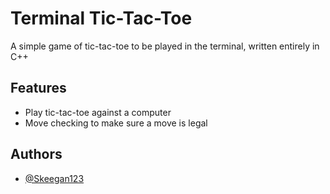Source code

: # Terminal Tic-Tac-Toe

A simple game of tic-tac-toe to be played in the terminal, written entirely in C++

## Features

- Play tic-tac-toe against a computer
- Move checking to make sure a move is legal

## Authors

- [@Skeegan123](https://www.github.com/Skeegan123)

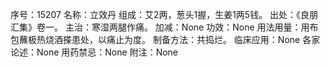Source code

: 序号：15207
名称：立效丹
组成：艾2两，葱头1握，生姜1两5钱。
出处：《良朋汇集》卷一。
主治：寒湿两腿作痛。
加减：None
功效：None
用法用量：用布包蘸极热烧酒搽患处，以痛止为度。
制备方法：共捣烂。
临床应用：None
各家论述：None
用药禁忌：None
附注：None
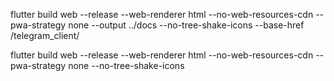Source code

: flutter build web --release --web-renderer html --no-web-resources-cdn --pwa-strategy none --output ../docs --no-tree-shake-icons --base-href /telegram_client/

flutter build web --release --web-renderer html --no-web-resources-cdn --pwa-strategy none --no-tree-shake-icons
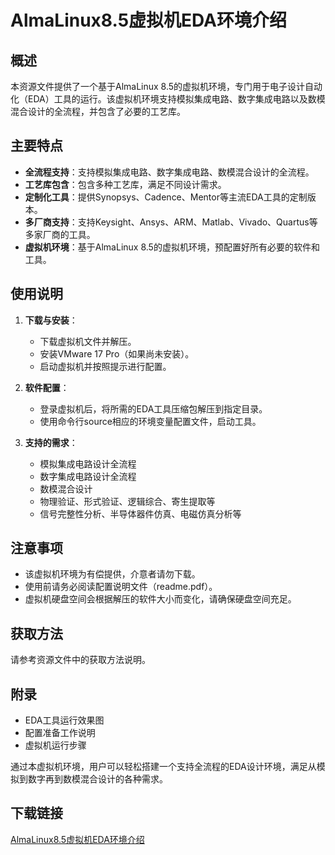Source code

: # AlmaLinux8.5虚拟机EDA环境介绍

## 概述
本资源文件提供了一个基于AlmaLinux 8.5的虚拟机环境，专门用于电子设计自动化（EDA）工具的运行。该虚拟机环境支持模拟集成电路、数字集成电路以及数模混合设计的全流程，并包含了必要的工艺库。

## 主要特点
- **全流程支持**：支持模拟集成电路、数字集成电路、数模混合设计的全流程。
- **工艺库包含**：包含多种工艺库，满足不同设计需求。
- **定制化工具**：提供Synopsys、Cadence、Mentor等主流EDA工具的定制版本。
- **多厂商支持**：支持Keysight、Ansys、ARM、Matlab、Vivado、Quartus等多家厂商的工具。
- **虚拟机环境**：基于AlmaLinux 8.5的虚拟机环境，预配置好所有必要的软件和工具。

## 使用说明
1. **下载与安装**：
   - 下载虚拟机文件并解压。
   - 安装VMware 17 Pro（如果尚未安装）。
   - 启动虚拟机并按照提示进行配置。

2. **软件配置**：
   - 登录虚拟机后，将所需的EDA工具压缩包解压到指定目录。
   - 使用命令行source相应的环境变量配置文件，启动工具。

3. **支持的需求**：
   - 模拟集成电路设计全流程
   - 数字集成电路设计全流程
   - 数模混合设计
   - 物理验证、形式验证、逻辑综合、寄生提取等
   - 信号完整性分析、半导体器件仿真、电磁仿真分析等

## 注意事项
- 该虚拟机环境为有偿提供，介意者请勿下载。
- 使用前请务必阅读配置说明文件（readme.pdf）。
- 虚拟机硬盘空间会根据解压的软件大小而变化，请确保硬盘空间充足。

## 获取方法
请参考资源文件中的获取方法说明。

## 附录
- EDA工具运行效果图
- 配置准备工作说明
- 虚拟机运行步骤

通过本虚拟机环境，用户可以轻松搭建一个支持全流程的EDA设计环境，满足从模拟到数字再到数模混合设计的各种需求。

## 下载链接

[AlmaLinux8.5虚拟机EDA环境介绍](https://pan.quark.cn/s/81ee10cdf480)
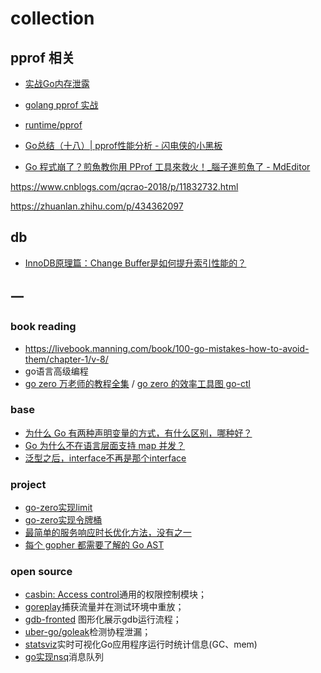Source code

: # collection

## pprof 相关
- [实战Go内存泄露](https://segmentfault.com/a/1190000019222661)

- [golang pprof 实战](https://blog.wolfogre.com/posts/go-ppof-practice/)

- [runtime/pprof](https://cloud.tencent.com/developer/section/1144254)

- [Go总结（十八）| pprof性能分析 - 闪电侠的小黑板](https://chende.ren/2021/01/23175227-018-pprof.html)

- [Go 程式崩了？煎魚教你用 PProf 工具來救火！_腦子進煎魚了 - MdEditor](https://www.gushiciku.cn/pl/gd3C/zh-tw)

https://www.cnblogs.com/qcrao-2018/p/11832732.html

https://zhuanlan.zhihu.com/p/434362097


## db
- [InnoDB原理篇：Change Buffer是如何提升索引性能的？](https://mp.weixin.qq.com/s/3tjXfEKNdXhB-IKdIG5Fpw)


## 一
### book reading
-  https://livebook.manning.com/book/100-go-mistakes-how-to-avoid-them/chapter-1/v-8/
- go语言高级编程
- [go zero 万老师的教程全集](https://mp.weixin.qq.com/s/4RgBCKyQRzc0c7jiCmHGqw) / [go zero 的效率工具图 go-ctl](https://gitee.com/kevwan/static/raw/master/images/goctl.jpg)

### base
- [为什么 Go 有两种声明变量的方式，有什么区别，哪种好？](https://mp.weixin.qq.com/s/ADwEhSA1kFOFqzIyWvAqsA)
- [Go 为什么不在语言层面支持 map 并发？](https://mp.weixin.qq.com/s/70ttSbuQ3RpgKkaaIj3D1g)
- [泛型之后，interface不再是那个interface](https://colobu.com/2022/01/08/the-interface-is-not-that-interface-in-go-1-18/)

### project
- [go-zero实现limit](https://mp.weixin.qq.com/s/s8T1430LS-l3ks9cL7sZyw)
- [go-zero实现令牌桶](https://mp.weixin.qq.com/s/ulGRw4qkWbGKdF83VaIb7A)
- [最简单的服务响应时长优化方法，没有之一](https://mp.weixin.qq.com/s/Ec1nuR5Q_QgaC3FqeX1gLg)
- [每个 gopher 都需要了解的 Go AST](https://mp.weixin.qq.com/s/pCcNtUykXAwb-BN_prPGpA)

### open source
- [casbin: Access control](https://github.com/casbin/casbin)通用的权限控制模块；
- [goreplay](https://github.com/buger/goreplay)捕获流量并在测试环境中重放；
- [gdb-fronted](https://github.com/rohanrhu/gdb-frontend) 图形化展示gdb运行流程；
- [uber-go/goleak](https://github.com/uber-go/goleak)检测协程泄漏；
- [statsviz](https://github.com/arl/statsviz)实时可视化Go应用程序运行时统计信息(GC、mem)
- [go实现nsq](https://github.com/nsqio/nsq)消息队列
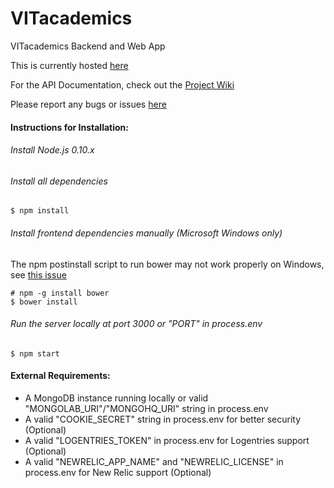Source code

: VITacademics
============

VITacademics Backend and Web App

This is currently hosted [here](http://vitacademics-rel.herokuapp.com/)

For the API Documentation, check out the [Project Wiki](https://github.com/aneesh-neelam/VITacademics/wiki)

Please report any bugs or issues [here](https://github.com/aneesh-neelam/VITacademics/issues) 

#### Instructions for Installation:
###### Install Node.js 0.10.x 
###### Install all dependencies
    $ npm install
###### Install frontend dependencies manually (Microsoft Windows only)
The npm postinstall script to run bower may not work properly on Windows, see [this issue](https://github.com/aneesh-neelam/VITacademics/issues/1)

    # npm -g install bower
    $ bower install
###### Run the server locally at port 3000 or "PORT" in process.env
    $ npm start
    
#### External Requirements:
* A MongoDB instance running locally or valid "MONGOLAB_URI"/"MONGOHQ_URI" string in process.env 
* A valid "COOKIE_SECRET" string in process.env for better security (Optional)
* A valid "LOGENTRIES_TOKEN" in process.env for Logentries support (Optional)
* A valid "NEWRELIC_APP_NAME" and "NEWRELIC_LICENSE" in process.env for New Relic support (Optional)
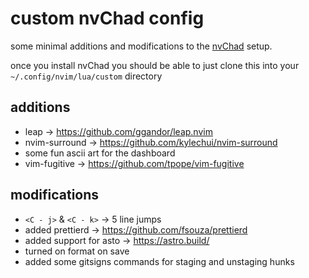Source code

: # custom nvChad config

some minimal additions and modifications to the [nvChad](https://nvchad.com/)
setup.

once you install nvChad you should be able to just clone this into your
`~/.config/nvim/lua/custom` directory

## additions

- leap -> https://github.com/ggandor/leap.nvim
- nvim-surround -> https://github.com/kylechui/nvim-surround
- some fun ascii art for the dashboard
- vim-fugitive -> https://github.com/tpope/vim-fugitive

## modifications

- `<C - j>` & `<C - k>` -> 5 line jumps
- added prettierd -> https://github.com/fsouza/prettierd
- added support for asto -> https://astro.build/
- turned on format on save
- added some gitsigns commands for staging and unstaging hunks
+---+
What to produce
Within the material, how many lines hold the string "Optional"? Give the number by itself.

Task answer
3